誰も言葉には出さないが、その意見で一致しているようだった。
みんな同じ顔だった。
「もう、あの温泉はあきたのー」
代わりに、声を大にしていう。
「そりゃさー。存在力が大きくなって、前よりも力強くなったともうよ?でも、あきたのー」
そう、何故だか私の力は増していた。
精霊としてこの世界にある一定以上の力を行使するのに必要な物。
術者の魔力。
精霊契約をしていない以上、私一人でこの世界に大きな力は出せない。
けど、上位精霊のように、存在力が大きいものは、それもできる。
そして、私も今までよりも大きな力が出せることに気づいている。
それは、私の存在力が上がっているということだと思う。
「そういえばミヤも」
「確かに、わたしも」
ミヤちゃんもベリちゃんも存在力が上がり、力の行使がしやすくなったようだ。
「ちょっとまって、ミミル的にそれは聞いていないんですけど!」
さっきまで、続けていた一人芝居をやめて、ミミちゃんは私に詰め寄った。
「んー温泉効果?ほら、血行促進とか?」
よくわかんないのに、説明求められても困るよ。
そういうの、得意じゃないの知ってるよね?
私の困った顔を見て、ミミちゃんはあきらめたようだった。
「じゃあさ、将来ヘリオスが返ってきたときのために、せいぜい温泉につかって、力高めときなよー。

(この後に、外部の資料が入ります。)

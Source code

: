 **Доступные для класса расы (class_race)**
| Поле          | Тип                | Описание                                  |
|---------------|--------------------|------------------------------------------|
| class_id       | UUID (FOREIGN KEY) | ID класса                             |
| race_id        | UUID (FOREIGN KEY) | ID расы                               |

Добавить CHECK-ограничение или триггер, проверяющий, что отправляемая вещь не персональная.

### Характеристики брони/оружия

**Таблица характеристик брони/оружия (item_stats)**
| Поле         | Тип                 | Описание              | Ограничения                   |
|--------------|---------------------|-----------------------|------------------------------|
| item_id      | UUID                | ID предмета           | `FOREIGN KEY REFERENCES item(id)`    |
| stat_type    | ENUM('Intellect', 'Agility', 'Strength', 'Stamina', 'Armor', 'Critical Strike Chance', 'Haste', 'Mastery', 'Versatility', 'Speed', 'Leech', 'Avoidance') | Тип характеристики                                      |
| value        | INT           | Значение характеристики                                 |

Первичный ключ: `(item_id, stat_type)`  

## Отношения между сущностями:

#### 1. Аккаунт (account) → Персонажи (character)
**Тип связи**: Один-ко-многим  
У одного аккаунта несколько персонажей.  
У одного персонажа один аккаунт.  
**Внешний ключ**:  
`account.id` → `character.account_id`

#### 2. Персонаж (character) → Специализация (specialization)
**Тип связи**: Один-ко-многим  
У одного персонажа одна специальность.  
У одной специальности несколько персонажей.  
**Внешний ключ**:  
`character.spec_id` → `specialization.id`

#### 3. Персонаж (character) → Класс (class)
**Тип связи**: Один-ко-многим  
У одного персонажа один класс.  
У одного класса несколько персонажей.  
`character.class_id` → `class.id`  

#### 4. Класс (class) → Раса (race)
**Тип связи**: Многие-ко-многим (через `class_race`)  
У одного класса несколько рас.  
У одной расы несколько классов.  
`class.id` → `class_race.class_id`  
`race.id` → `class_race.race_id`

ミミル的にそれおすすめだよ!」
ミミちゃんの顔は小悪魔の様だった。
さっきまで言われ続けていたお返しなのかもしれないわね。
でも、ミミちゃんのいう事が正しいのかも。
「えー。でもしかたないかー。でも、ヘリオス君のためだしね」
大げさにそう言って首飾りの中に入っていく。
たぶん、ミミちゃんの期待通りじゃないかもね。
「温泉美人」
ミヤちゃんもそう言って入ってくる。
「まあ、戦力的にもいいですね、ミミルもそのお腹どうにかした方がいいよ」
ベリちゃんもひどいこと言うなー。
でも仕方がないよね。ミミちゃん。
「もー!」
後に残されたミミちゃんは、一生懸命小屋の中でホイールを回して走っていた。
月野君が待ち遠しい精霊たちです。
そんな精霊たちを、月野君は見ています。